O termo biodiversidade se refere à diversidade das formas de vida. Diz respeito à diversidade de espécies na natureza e também à variabilidade genética que existe entre os indivíduos de uma mesma espécie. Graças a esta diversidade genética dentro da espécie, por exemplo, alguns indivíduos de uma espécie de planta podem ser resistentes a uma determinada praga que a ataca, e assim acabam evitando a extinção da espécie inteira. Essa situação ilustra a enorme importância que a diversidade tem para a natureza e para a vida.
A padronização de sementes promovida pela associação entre indústria química e agronegócio é uma força de destruição de biodiversidade, colocando produtores de alimentos em condição de dependência dos insumos fornecidos por grandes corporações e comprometendo a soberania alimentar.
A diversidade também existe na cultura. A profusão de diferentes modos de viver observados em todo o mundo é manifestação daquilo que chamamos de diversidade cultural. Há pessoas que gostam de viver em cidades, cercados de máquinas, informação e tecnologia, realizando uma infinidade de atividades em um único dia. Há pessoas que preferem viver em retiro, dedicando-se a estudos, a práticas corporais e espirituais, ao serviço comunitário. Há aqueles que vivem em sítios rurais, cuidando da terra e produzindo alimentos.

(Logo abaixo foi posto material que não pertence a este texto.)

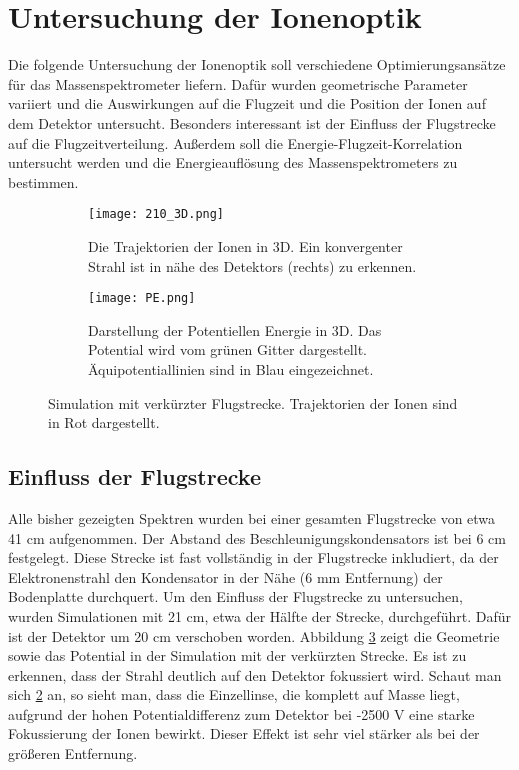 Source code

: \section{Untersuchung der Ionenoptik}
Die folgende Untersuchung der Ionenoptik soll verschiedene Optimierungsansätze für das Massenspektrometer liefern. Dafür wurden geometrische Parameter variiert und die Auswirkungen auf die Flugzeit und die Position der Ionen auf dem Detektor untersucht. Besonders interessant ist der Einfluss der Flugstrecke auf die Flugzeitverteilung. Außerdem soll die Energie-Flugzeit-Korrelation untersucht werden und die Energieauflösung des Massenspektrometers zu bestimmen.

\begin{figure}
    \centering
    \begin{subfigure}{.9\textwidth}
        \centering
        \texttt{[image: 210\_3D.png]}
        \caption{Die Trajektorien der Ionen in 3D. Ein konvergenter Strahl ist in nähe des Detektors (rechts) zu erkennen.}
        \label{fig:210}
    \end{subfigure}%
    \vfill
    \begin{subfigure}{.9\textwidth}
        \centering
        \texttt{[image: PE.png]}
        \caption{Darstellung der Potentiellen Energie in 3D. Das Potential wird vom grünen Gitter dargestellt. Äquipotentiallinien sind in Blau eingezeichnet.}
        \label{fig:PE}
    \end{subfigure}
    \caption[Simulation mit verkürzter Flugstrecke]{Simulation mit verkürzter Flugstrecke. Trajektorien der Ionen sind in Rot dargestellt.}
    \label{fig:210_PE}
\end{figure}

\subsection{Einfluss der Flugstrecke}
Alle bisher gezeigten Spektren wurden bei einer gesamten Flugstrecke von etwa 41 cm aufgenommen. Der Abstand des Beschleunigungskondensators ist bei 6 cm festgelegt. Diese Strecke ist fast vollständig in der Flugstrecke inkludiert, da der Elektronenstrahl den Kondensator in der Nähe (6 mm Entfernung) der Bodenplatte durchquert. Um den Einfluss der Flugstrecke zu untersuchen, wurden Simulationen mit 21 cm, etwa der Hälfte der Strecke, durchgeführt. Dafür ist der Detektor um 20 cm verschoben worden. Abbildung \ref{fig:210_PE} zeigt die Geometrie sowie das Potential in der Simulation mit der verkürzten Strecke. Es ist zu erkennen, dass der Strahl deutlich auf den Detektor fokussiert wird. Schaut man sich \ref{fig:PE} an, so sieht man, dass die Einzellinse, die komplett auf Masse liegt, aufgrund der hohen Potentialdifferenz zum Detektor bei -2500 V eine starke Fokussierung der Ionen bewirkt. Dieser Effekt ist sehr viel stärker als bei der größeren Entfernung.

Certos povos vivem em regiões muito frias, encontram seu alimento em rios e mares que têm a superfície congelada e são capazes, pela observação dos diferentes tons de banco, de obter indícios sobre o clima, de encontrar locais favoráveis para a pesca, de reconhecer lugares onde é perigoso pisar. Outros povos vivem em florestas onde raramente faz frio, chove bastante e é possível caçar, pescar, cultivar a terra ou simplesmente coletar o alimento na mata.
Além de reconhecer a importância da multiplicidade das culturas, a Declaração Universal sobre a Diversidade Cultural estabelece um interessante paralelo entre essas duas formas de diversidade. Logo em seu primeiro artigo, afirma que “A cultura adquire formas diversas através do tempo e do espaço. Essa diversidade se manifesta na originalidade e na pluralidade de identidades que caracterizam os grupos e as sociedades que compõem a humanidade. Fonte de intercâmbios, de inovação e de criatividade, a diversidade cultural é, para o gênero humano, tão necessária como a diversidade biológica para a natureza. Nesse sentido, constitui o patrimônio comum da humanidade e deve ser reconhecida e consolidada em beneficio das gerações presentes e futuras.” (UNESCO 2001, grifo nosso).
Existe também uma interessante conexão objetiva entre essas duas formas de diversidade. Devido às características de seus modos de vida, algumas comunidades de agricultores familiares, pescadores, povos indígenas e outros grupos tradicionais cultivam, de forma cooperativa com o ambiente, espécies que representam a biodiversidade regional.
Surge então o conceito de sociobiodiversidade. A forma de viver de certos grupos humanos contribui para fortalecer as espécies de seu meio, atuando como força de conservação da biodiversidade. Seu modo de vida beneficia não apenas o próprio grupo, mas a sociedade como um todo.

Foto: Sérgio Vale / Secom Acre
Há hoje políticas públicas que reconhecem o serviço de conservação da biodiversidade prestado por esses grupos, e assim fomentam tais cadeias produtivas. Como exemplo disso, dentro do Plano Safra deste ano há uma linha de crédito a juros baixos para o custeio da produção espécies da sociobiodiversidade.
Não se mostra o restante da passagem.